EXERCISE AIM » As the answer, give exactly the lines of the records below from the one with "exercise routines that" through the one with "Because of the", ends included and pictures left out.

Dataset items »
▼
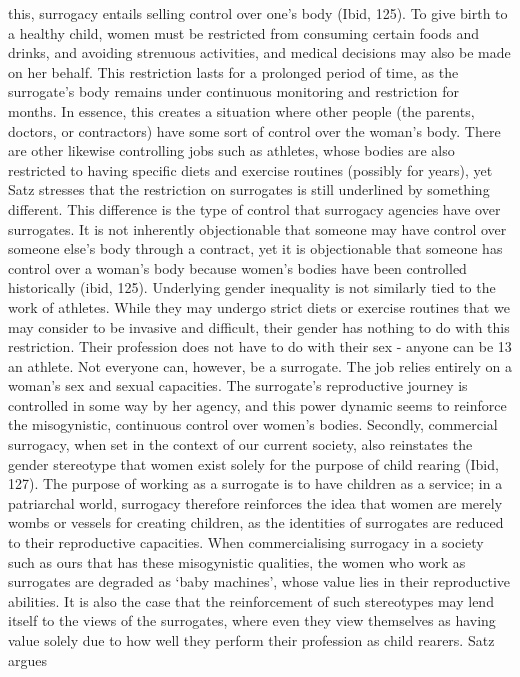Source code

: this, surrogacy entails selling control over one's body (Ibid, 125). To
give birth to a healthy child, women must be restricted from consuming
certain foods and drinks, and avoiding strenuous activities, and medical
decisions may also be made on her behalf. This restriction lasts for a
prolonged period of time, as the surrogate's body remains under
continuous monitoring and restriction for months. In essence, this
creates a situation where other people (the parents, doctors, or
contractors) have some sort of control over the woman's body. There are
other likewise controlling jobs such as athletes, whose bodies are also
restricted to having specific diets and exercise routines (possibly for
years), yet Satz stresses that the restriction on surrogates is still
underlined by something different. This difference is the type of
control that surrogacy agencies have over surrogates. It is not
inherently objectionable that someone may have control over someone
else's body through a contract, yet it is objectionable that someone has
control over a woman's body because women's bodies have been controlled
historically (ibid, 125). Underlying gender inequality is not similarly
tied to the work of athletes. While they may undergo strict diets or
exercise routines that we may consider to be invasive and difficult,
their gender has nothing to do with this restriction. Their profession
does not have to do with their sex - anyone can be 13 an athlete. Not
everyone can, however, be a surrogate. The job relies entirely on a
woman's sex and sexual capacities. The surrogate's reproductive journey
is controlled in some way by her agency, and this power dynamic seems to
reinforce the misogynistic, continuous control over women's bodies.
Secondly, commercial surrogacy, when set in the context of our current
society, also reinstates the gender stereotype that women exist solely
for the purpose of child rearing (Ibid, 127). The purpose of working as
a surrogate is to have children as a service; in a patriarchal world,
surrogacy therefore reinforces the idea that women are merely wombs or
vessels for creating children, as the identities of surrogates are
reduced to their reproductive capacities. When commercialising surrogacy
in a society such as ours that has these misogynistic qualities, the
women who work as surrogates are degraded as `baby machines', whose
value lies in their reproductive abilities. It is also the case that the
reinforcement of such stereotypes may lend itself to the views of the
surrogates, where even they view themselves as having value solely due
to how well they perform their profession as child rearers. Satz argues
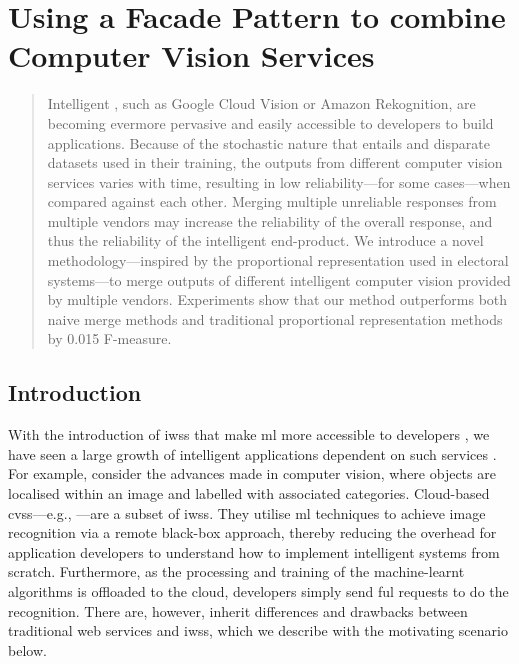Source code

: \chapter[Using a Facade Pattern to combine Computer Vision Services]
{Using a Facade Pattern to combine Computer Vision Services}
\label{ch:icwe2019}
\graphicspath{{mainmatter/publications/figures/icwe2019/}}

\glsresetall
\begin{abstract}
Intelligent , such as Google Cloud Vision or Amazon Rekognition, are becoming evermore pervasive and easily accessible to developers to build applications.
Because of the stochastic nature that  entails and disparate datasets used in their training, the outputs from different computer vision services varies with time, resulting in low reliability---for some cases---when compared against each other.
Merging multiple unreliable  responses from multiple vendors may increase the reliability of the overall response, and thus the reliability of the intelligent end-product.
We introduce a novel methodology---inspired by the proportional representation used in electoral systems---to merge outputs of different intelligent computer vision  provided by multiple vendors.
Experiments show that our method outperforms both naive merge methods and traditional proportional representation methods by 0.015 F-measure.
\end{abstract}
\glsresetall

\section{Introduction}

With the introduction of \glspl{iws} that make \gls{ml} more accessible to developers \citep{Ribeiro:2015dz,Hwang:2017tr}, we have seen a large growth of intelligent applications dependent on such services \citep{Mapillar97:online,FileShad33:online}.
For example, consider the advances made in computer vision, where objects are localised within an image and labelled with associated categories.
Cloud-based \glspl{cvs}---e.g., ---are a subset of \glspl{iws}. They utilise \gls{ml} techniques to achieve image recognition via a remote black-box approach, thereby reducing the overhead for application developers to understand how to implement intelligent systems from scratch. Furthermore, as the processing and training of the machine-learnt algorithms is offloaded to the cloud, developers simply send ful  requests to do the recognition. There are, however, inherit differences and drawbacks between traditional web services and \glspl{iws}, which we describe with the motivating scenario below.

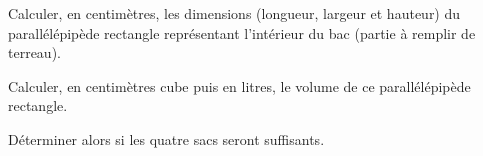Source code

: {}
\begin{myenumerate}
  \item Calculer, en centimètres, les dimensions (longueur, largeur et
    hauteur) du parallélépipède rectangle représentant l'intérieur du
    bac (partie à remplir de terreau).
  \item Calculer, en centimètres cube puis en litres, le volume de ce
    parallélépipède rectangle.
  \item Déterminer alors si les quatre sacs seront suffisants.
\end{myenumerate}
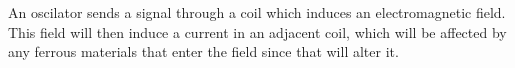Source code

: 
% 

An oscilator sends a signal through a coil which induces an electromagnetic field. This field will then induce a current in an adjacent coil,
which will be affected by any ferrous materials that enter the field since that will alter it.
▲
▼
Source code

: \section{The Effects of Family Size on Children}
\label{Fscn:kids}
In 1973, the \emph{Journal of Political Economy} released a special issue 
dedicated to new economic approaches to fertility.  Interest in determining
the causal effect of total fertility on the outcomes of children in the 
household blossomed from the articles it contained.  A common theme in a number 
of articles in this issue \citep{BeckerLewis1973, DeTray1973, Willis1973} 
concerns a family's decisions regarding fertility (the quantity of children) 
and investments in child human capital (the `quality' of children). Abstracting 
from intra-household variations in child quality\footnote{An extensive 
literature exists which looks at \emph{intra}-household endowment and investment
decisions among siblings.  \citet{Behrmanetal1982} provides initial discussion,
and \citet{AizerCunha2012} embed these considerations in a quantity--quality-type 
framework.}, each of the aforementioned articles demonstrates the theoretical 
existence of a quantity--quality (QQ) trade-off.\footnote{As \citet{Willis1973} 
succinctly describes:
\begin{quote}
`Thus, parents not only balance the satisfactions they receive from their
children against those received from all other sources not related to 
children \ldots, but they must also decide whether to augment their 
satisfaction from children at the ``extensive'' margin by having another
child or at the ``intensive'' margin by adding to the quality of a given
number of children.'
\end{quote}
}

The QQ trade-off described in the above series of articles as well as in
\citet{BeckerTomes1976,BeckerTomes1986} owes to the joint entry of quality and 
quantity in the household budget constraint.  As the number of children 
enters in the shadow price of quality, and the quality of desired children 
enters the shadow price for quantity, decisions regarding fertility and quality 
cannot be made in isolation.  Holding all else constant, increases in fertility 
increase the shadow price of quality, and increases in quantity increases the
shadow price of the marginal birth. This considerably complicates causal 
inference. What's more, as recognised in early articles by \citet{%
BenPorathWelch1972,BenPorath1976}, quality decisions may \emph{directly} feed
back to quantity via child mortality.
▲
▼
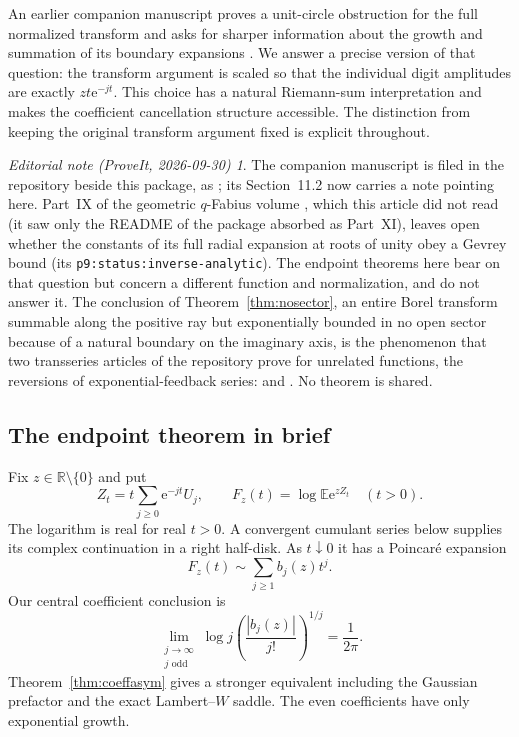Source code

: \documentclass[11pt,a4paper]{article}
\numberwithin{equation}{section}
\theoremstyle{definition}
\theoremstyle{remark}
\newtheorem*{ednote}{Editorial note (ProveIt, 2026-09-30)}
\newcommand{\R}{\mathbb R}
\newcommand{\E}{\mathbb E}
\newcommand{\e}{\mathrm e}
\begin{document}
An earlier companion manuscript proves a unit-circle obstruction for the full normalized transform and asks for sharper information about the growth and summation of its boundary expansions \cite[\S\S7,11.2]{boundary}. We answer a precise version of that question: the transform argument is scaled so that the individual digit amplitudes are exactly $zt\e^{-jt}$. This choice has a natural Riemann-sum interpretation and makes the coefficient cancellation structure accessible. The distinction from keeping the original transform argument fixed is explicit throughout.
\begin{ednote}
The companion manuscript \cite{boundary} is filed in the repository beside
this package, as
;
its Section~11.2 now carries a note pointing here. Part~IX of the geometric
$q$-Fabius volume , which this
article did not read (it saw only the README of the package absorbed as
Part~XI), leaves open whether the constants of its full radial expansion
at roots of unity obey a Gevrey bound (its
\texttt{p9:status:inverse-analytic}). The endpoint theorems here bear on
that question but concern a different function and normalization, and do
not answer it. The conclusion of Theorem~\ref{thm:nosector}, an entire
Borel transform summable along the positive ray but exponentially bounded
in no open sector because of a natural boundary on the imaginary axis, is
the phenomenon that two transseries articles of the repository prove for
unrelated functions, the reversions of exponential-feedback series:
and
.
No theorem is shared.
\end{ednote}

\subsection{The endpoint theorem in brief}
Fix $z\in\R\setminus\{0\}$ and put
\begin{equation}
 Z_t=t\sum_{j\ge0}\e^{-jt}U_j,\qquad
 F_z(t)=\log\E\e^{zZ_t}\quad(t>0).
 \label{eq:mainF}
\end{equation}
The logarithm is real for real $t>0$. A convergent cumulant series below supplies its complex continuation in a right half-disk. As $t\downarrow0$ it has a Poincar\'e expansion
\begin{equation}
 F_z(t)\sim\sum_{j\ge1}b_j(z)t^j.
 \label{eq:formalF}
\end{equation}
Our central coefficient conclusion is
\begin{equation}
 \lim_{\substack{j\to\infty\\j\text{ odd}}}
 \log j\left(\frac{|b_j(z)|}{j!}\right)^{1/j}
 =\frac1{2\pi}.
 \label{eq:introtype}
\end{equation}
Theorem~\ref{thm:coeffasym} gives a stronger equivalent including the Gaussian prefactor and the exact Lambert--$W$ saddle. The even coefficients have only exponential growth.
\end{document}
▲
EXERCISE RESPONSE »
exercise routines that we may consider to be invasive and difficult,
their gender has nothing to do with this restriction. Their profession
does not have to do with their sex - anyone can be 13 an athlete. Not
everyone can, however, be a surrogate. The job relies entirely on a
woman's sex and sexual capacities. The surrogate's reproductive journey
is controlled in some way by her agency, and this power dynamic seems to
reinforce the misogynistic, continuous control over women's bodies.
Secondly, commercial surrogacy, when set in the context of our current
society, also reinstates the gender stereotype that women exist solely
for the purpose of child rearing (Ibid, 127). The purpose of working as
a surrogate is to have children as a service; in a patriarchal world,
surrogacy therefore reinforces the idea that women are merely wombs or
vessels for creating children, as the identities of surrogates are
reduced to their reproductive capacities. When commercialising surrogacy
in a society such as ours that has these misogynistic qualities, the
women who work as surrogates are degraded as `baby machines', whose
value lies in their reproductive abilities. It is also the case that the
reinforcement of such stereotypes may lend itself to the views of the
surrogates, where even they view themselves as having value solely due
to how well they perform their profession as child rearers. Satz argues
Source code

: \chapter[Using a Facade Pattern to combine Computer Vision Services]
{Using a Facade Pattern to combine Computer Vision Services}
\label{ch:icwe2019}
\graphicspath{{mainmatter/publications/figures/icwe2019/}}

\glsresetall
\begin{abstract}
Intelligent , such as Google Cloud Vision or Amazon Rekognition, are becoming evermore pervasive and easily accessible to developers to build applications.
Because of the stochastic nature that  entails and disparate datasets used in their training, the outputs from different computer vision services varies with time, resulting in low reliability---for some cases---when compared against each other.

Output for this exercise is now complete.